[Records contained in a dataset]
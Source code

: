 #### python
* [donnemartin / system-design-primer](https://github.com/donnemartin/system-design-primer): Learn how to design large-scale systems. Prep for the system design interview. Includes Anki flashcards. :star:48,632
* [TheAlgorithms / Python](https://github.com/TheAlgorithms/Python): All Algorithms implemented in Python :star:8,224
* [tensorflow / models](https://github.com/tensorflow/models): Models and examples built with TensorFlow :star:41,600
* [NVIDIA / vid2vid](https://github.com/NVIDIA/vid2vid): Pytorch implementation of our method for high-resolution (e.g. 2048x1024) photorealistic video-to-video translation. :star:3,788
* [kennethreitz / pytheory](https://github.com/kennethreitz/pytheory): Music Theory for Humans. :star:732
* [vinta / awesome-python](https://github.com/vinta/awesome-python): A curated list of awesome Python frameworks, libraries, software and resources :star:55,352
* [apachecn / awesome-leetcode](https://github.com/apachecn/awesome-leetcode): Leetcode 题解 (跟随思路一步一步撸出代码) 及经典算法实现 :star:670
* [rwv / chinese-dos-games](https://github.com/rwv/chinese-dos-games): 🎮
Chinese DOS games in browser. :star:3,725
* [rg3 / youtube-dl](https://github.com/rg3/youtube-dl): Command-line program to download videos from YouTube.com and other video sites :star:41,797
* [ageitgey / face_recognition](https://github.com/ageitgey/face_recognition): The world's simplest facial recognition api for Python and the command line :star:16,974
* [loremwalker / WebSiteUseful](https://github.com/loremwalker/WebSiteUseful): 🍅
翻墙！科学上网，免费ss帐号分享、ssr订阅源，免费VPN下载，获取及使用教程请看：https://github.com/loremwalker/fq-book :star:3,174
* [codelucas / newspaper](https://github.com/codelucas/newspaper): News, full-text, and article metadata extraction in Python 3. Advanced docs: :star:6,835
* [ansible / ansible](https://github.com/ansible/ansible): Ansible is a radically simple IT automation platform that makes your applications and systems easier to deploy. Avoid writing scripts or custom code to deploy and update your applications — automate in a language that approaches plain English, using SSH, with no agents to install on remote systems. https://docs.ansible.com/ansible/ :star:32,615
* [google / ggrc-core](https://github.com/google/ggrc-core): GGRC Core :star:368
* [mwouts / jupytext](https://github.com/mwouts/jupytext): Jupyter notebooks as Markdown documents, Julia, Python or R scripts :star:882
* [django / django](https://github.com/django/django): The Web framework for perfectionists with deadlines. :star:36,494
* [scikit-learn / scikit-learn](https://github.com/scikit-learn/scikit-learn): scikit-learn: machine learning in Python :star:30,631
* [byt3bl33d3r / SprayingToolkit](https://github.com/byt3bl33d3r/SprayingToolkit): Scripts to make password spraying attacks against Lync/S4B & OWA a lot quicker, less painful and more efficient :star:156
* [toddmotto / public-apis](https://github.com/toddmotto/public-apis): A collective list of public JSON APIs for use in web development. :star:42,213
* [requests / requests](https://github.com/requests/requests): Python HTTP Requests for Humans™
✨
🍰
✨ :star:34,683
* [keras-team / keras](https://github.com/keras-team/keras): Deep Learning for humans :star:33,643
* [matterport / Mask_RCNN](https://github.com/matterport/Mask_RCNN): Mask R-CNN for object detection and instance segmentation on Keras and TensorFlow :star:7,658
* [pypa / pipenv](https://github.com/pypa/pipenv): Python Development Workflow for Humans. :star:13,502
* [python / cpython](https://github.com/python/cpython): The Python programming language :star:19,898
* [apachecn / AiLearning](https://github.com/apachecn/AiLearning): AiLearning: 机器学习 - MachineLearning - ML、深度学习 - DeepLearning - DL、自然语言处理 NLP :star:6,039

▸ **What the task asks**: Please reproduce exactly the lines from the first one of the records above through the line containing "GGRC Core :star:368", both included, and nothing else.

▸ **Written solution**:
Source code

: #### python
* [donnemartin / system-design-primer](https://github.com/donnemartin/system-design-primer): Learn how to design large-scale systems. Prep for the system design interview. Includes Anki flashcards. :star:48,632
* [TheAlgorithms / Python](https://github.com/TheAlgorithms/Python): All Algorithms implemented in Python :star:8,224
* [tensorflow / models](https://github.com/tensorflow/models): Models and examples built with TensorFlow :star:41,600
* [NVIDIA / vid2vid](https://github.com/NVIDIA/vid2vid): Pytorch implementation of our method for high-resolution (e.g. 2048x1024) photorealistic video-to-video translation. :star:3,788
* [kennethreitz / pytheory](https://github.com/kennethreitz/pytheory): Music Theory for Humans. :star:732
* [vinta / awesome-python](https://github.com/vinta/awesome-python): A curated list of awesome Python frameworks, libraries, software and resources :star:55,352
* [apachecn / awesome-leetcode](https://github.com/apachecn/awesome-leetcode): Leetcode 题解 (跟随思路一步一步撸出代码) 及经典算法实现 :star:670
* [rwv / chinese-dos-games](https://github.com/rwv/chinese-dos-games): 🎮
Chinese DOS games in browser. :star:3,725
* [rg3 / youtube-dl](https://github.com/rg3/youtube-dl): Command-line program to download videos from YouTube.com and other video sites :star:41,797
* [ageitgey / face_recognition](https://github.com/ageitgey/face_recognition): The world's simplest facial recognition api for Python and the command line :star:16,974
* [loremwalker / WebSiteUseful](https://github.com/loremwalker/WebSiteUseful): 🍅
翻墙！科学上网，免费ss帐号分享、ssr订阅源，免费VPN下载，获取及使用教程请看：https://github.com/loremwalker/fq-book :star:3,174
* [codelucas / newspaper](https://github.com/codelucas/newspaper): News, full-text, and article metadata extraction in Python 3. Advanced docs: :star:6,835
* [ansible / ansible](https://github.com/ansible/ansible): Ansible is a radically simple IT automation platform that makes your applications and systems easier to deploy. Avoid writing scripts or custom code to deploy and update your applications — automate in a language that approaches plain English, using SSH, with no agents to install on remote systems. https://docs.ansible.com/ansible/ :star:32,615
* [google / ggrc-core](https://github.com/google/ggrc-core): GGRC Core :star:368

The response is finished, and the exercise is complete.